Concernant les bases de défense, je lis tous les rapports de mes commandants sur le moral de la marine et j'y réponds personnellement. Je ne méconnais aucune des difficultés quotidiennes engendrées par l'ampleur des réformes : réductions d'effectifs, réorganisation territoriale, changement du mode de soutien, qui ont créé une révolution historique dans le fonctionnement traditionnel de la marine. Nous sommes, je le répète, dans la phase de jeunesse ; on ne peut donc tirer de bilan définitif. D'autant que tous les personnels de la marine font le maximum pour que la réforme réussisse et que l'on obtient déjà des résultats positifs : à Toulon, la gestion des carburants, par exemple, qui est passé de la marine vers le service des essences des armées, a été bénéfique.

Le soutien de proximité est, certes, plus compliqué car les nouvelles habitudes ne sont pas prises et certains marins ont le sentiment que le service est moins rapide. On a créé un fonctionnement en tuyaux d'orgues, avec beaucoup de responsables mais pas d'autorité de coordination : nous sommes en train de résoudre ce problème avec le secrétariat général pour l'administration (SGA) et un groupe de travail devrait apporter des solutions dans les semaines à venir. Le cas du contrôle des huiles, important pour l'entretien programmé du matériel, est révélateur : auparavant on venait récupérer les échantillons à bord alors que maintenant, les unités doivent les apporter à Marseille : cela est plus compliqué mais a permis de gagner des effectifs.
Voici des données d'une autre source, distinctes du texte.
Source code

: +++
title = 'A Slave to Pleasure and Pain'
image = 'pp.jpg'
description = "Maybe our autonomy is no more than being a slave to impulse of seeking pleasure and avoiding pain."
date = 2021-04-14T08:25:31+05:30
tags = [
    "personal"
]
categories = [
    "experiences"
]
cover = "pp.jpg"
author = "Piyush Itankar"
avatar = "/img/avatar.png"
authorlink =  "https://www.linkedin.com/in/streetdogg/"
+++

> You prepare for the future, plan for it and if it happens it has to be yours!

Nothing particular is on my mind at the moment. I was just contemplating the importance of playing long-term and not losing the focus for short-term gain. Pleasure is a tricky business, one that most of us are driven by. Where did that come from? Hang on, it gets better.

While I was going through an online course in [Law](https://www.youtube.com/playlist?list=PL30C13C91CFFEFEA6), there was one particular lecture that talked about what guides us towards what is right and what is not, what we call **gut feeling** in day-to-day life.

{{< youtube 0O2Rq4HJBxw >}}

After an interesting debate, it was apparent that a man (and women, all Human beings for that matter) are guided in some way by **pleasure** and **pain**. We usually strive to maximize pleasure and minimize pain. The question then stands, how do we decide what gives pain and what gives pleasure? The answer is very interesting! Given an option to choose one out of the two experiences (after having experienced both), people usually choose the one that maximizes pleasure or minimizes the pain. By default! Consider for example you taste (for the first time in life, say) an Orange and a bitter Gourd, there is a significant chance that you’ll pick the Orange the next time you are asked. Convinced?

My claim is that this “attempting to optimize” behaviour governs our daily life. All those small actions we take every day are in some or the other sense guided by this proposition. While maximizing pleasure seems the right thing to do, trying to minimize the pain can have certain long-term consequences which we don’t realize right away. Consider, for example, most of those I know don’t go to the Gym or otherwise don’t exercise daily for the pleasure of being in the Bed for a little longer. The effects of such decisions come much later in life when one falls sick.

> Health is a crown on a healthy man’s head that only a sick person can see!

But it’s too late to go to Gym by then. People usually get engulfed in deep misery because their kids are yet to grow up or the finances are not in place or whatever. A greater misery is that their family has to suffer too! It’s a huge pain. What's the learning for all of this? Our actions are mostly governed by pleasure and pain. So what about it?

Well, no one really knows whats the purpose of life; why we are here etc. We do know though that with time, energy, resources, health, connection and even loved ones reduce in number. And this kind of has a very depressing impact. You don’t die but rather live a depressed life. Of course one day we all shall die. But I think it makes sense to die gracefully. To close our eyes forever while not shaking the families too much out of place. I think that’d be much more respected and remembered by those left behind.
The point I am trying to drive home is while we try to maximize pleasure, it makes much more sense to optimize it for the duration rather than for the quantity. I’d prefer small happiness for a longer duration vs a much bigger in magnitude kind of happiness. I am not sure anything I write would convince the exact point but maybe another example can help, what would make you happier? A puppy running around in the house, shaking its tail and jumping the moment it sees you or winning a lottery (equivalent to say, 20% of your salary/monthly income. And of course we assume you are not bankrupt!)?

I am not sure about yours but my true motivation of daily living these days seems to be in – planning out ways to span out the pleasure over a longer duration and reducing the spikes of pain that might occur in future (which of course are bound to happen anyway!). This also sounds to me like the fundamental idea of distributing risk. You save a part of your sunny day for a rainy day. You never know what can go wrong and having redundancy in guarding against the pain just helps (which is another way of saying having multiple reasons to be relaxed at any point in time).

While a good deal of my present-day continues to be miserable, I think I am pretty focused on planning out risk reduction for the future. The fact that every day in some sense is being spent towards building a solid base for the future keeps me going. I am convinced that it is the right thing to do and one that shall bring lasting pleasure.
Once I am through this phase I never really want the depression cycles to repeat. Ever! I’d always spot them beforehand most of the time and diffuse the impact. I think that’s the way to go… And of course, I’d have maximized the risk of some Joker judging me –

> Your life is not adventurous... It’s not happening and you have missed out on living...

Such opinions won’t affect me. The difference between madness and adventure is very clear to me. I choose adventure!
Je rappelle à cet égard que la réforme des bases est issue de la RGPP.

Nous sommes donc en période de rodage : tout n'est pas réglé, loin de là, mais nous sommes sur la bonne voie.

S'agissant des équipements, nous avons besoin de l'ensemble des composantes pour remplir les missions qui nous incombent. Pour prendre une image, votre question équivaut à demander à un bricoleur de choisir, dans la composition de sa caisse à outil, entre le marteau et le tournevis pour intervenir sur une panne qu'il ne connaît pas encore. C'est un choix impossible ! Nous sommes dans une phase de renouvellement urgent, mais qui était prévu dans la loi de programmation militaire (LPM). C'est le cas notamment pour les frégates de premier rang et les patrouilleurs. Encore une fois, si nous ne faisons rien, il ne nous restera plus que 6 frégates de surveillance outre-mer : comme ces patrouilleurs n'étaient pas considérés prioritaires dans le dernier Livre blanc, on a assisté à une réduction temporaire de capacité (RTC), qui nous conduit aujourd'hui à désarmer tous les P 400 – lesquels ne pourront être prolongés – et les Batral, sans les remplacer tout de suite. Le programme Batsimar tend à y remédier, sachant que nous avons dû avoir recours à des moyens palliatifs avec le déploiement de l'Arago et du Malin – simple chalutier transformé en garde-côtes. Nous essayons aussi de trouver un financement interministériel pour l'acquisition de bâtiments multimissions (B2M), c'est-à-dire des navires de soutien civils, pour remplacer les Batral. On ne peut simultanément considérer la zone économique exclusive (ZEE) comme importante et laisser la situation en l'état.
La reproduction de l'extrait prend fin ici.